Wednesday, February 5, 2014

Blow, Blow Thou Winter Wind

I was curled up on my couch, under a blanket when I started thinking.  I decided that I really didn't want to go to choir practice on Thursday.  Thinking about it, I decided I didn't want to go to church anymore.  After more thought, I decided I didn't want to go to work anymore.

Then I stopped and shook my head a bit.

I don't really think that becoming a hermit is the answer.  I don't think it's even what I really want.

The real issue is winter.  (With a HUGE dash of social anxiety thrown in)

It's been cold.  And not just cold.  Bone-rattling cold.  I simply don't want to leave the cocoon of blankets on my couch.

I simply need to not cut myself off from life.  And this is why:

When I start to give into that desire to hibernate, I start to convince myself of things that simply aren't true.  All of my friends really don't want to spend time with me.  I'm horrible at my job.  My house will burn down while I'm gone.
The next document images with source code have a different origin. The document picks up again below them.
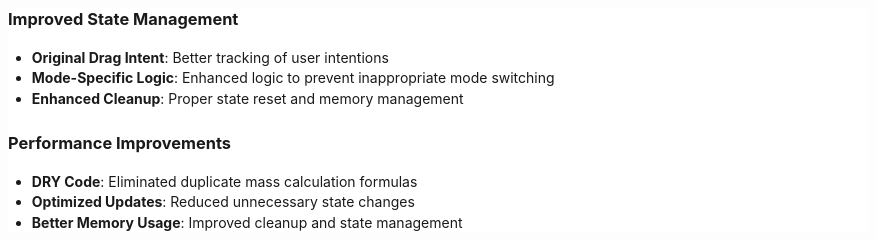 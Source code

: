 ### Improved State Management
- **Original Drag Intent**: Better tracking of user intentions
- **Mode-Specific Logic**: Enhanced logic to prevent inappropriate mode switching
- **Enhanced Cleanup**: Proper state reset and memory management

### Performance Improvements
- **DRY Code**: Eliminated duplicate mass calculation formulas
- **Optimized Updates**: Reduced unnecessary state changes
- **Better Memory Usage**: Improved cleanup and state management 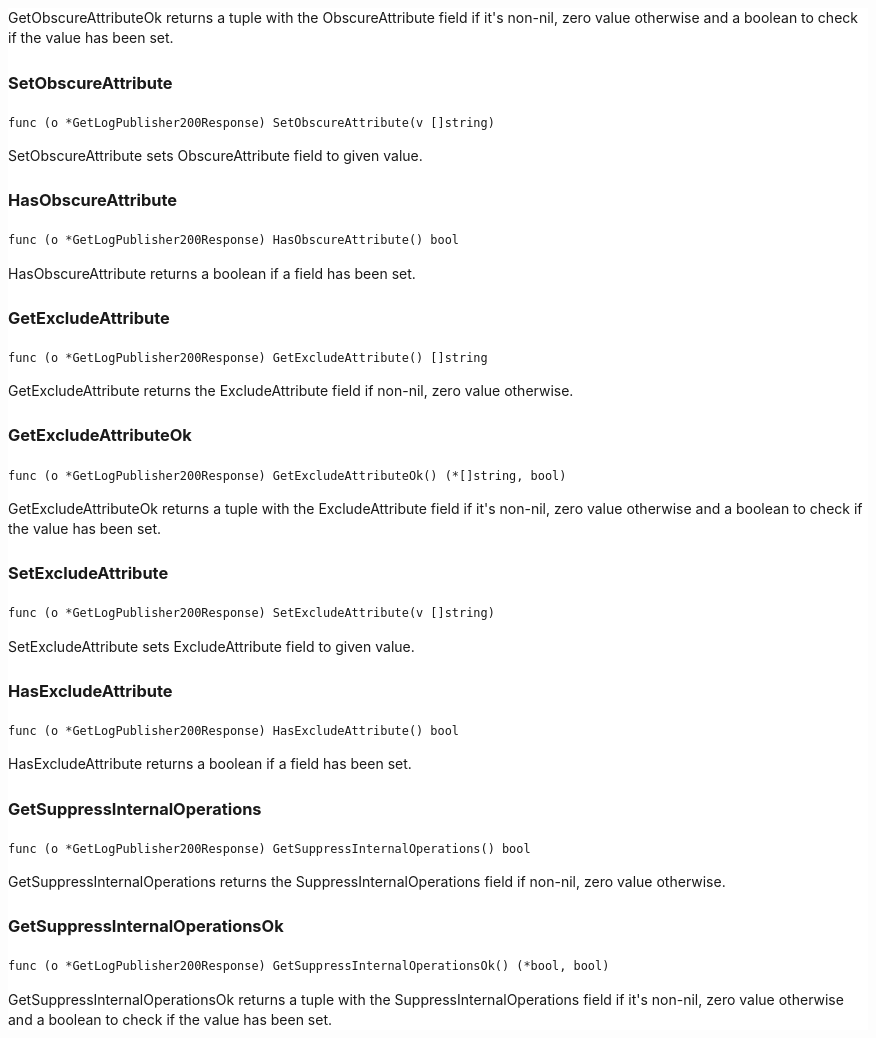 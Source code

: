GetObscureAttributeOk returns a tuple with the ObscureAttribute field if it's non-nil, zero value otherwise
and a boolean to check if the value has been set.

### SetObscureAttribute

`func (o *GetLogPublisher200Response) SetObscureAttribute(v []string)`

SetObscureAttribute sets ObscureAttribute field to given value.

### HasObscureAttribute

`func (o *GetLogPublisher200Response) HasObscureAttribute() bool`

HasObscureAttribute returns a boolean if a field has been set.

### GetExcludeAttribute

`func (o *GetLogPublisher200Response) GetExcludeAttribute() []string`

GetExcludeAttribute returns the ExcludeAttribute field if non-nil, zero value otherwise.

### GetExcludeAttributeOk

`func (o *GetLogPublisher200Response) GetExcludeAttributeOk() (*[]string, bool)`

GetExcludeAttributeOk returns a tuple with the ExcludeAttribute field if it's non-nil, zero value otherwise
and a boolean to check if the value has been set.

### SetExcludeAttribute

`func (o *GetLogPublisher200Response) SetExcludeAttribute(v []string)`

SetExcludeAttribute sets ExcludeAttribute field to given value.

### HasExcludeAttribute

`func (o *GetLogPublisher200Response) HasExcludeAttribute() bool`

HasExcludeAttribute returns a boolean if a field has been set.

### GetSuppressInternalOperations

`func (o *GetLogPublisher200Response) GetSuppressInternalOperations() bool`

GetSuppressInternalOperations returns the SuppressInternalOperations field if non-nil, zero value otherwise.

### GetSuppressInternalOperationsOk

`func (o *GetLogPublisher200Response) GetSuppressInternalOperationsOk() (*bool, bool)`

GetSuppressInternalOperationsOk returns a tuple with the SuppressInternalOperations field if it's non-nil, zero value otherwise
and a boolean to check if the value has been set.
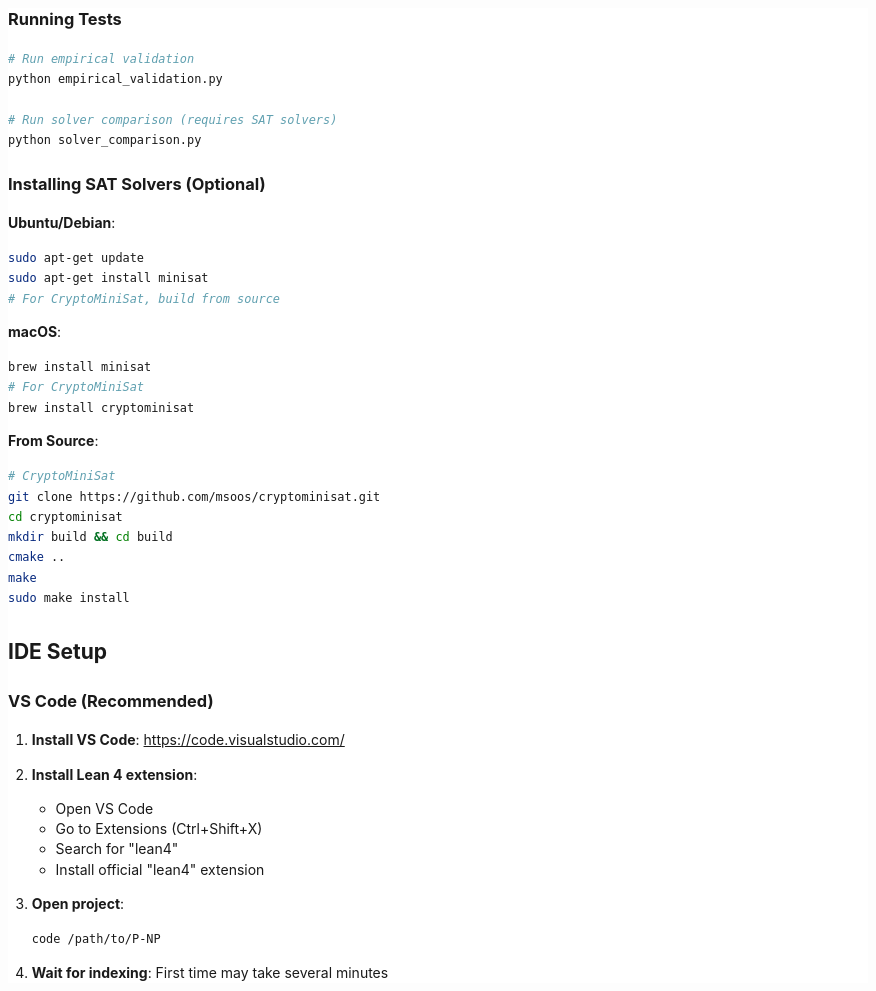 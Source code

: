 ### Running Tests

```bash
# Run empirical validation
python empirical_validation.py

# Run solver comparison (requires SAT solvers)
python solver_comparison.py
```

### Installing SAT Solvers (Optional)

**Ubuntu/Debian**:
```bash
sudo apt-get update
sudo apt-get install minisat
# For CryptoMiniSat, build from source
```

**macOS**:
```bash
brew install minisat
# For CryptoMiniSat
brew install cryptominisat
```

**From Source**:
```bash
# CryptoMiniSat
git clone https://github.com/msoos/cryptominisat.git
cd cryptominisat
mkdir build && cd build
cmake ..
make
sudo make install
```

## IDE Setup

### VS Code (Recommended)

1. **Install VS Code**: https://code.visualstudio.com/

2. **Install Lean 4 extension**:
   - Open VS Code
   - Go to Extensions (Ctrl+Shift+X)
   - Search for "lean4"
   - Install official "lean4" extension

3. **Open project**:
   ```bash
   code /path/to/P-NP
   ```

4. **Wait for indexing**: First time may take several minutes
If I manage to stay away from things long enough, I don't quite know how to go back.  The thought of changing churches goes though my mind every time I miss more than a few Sunday services.  Why?  Because I'm afraid of what made up things I think people are saying about me.  By the time I walk though the door I have had multiple fake conversations in my head that have no basis in reality, but make me want to run screaming.

So this weekend I invited people over.  We made plans to go to church.  And I'm trying not to have fake conversations in my head.

But I still kinda want to be in the cocoon of blankets on the couch.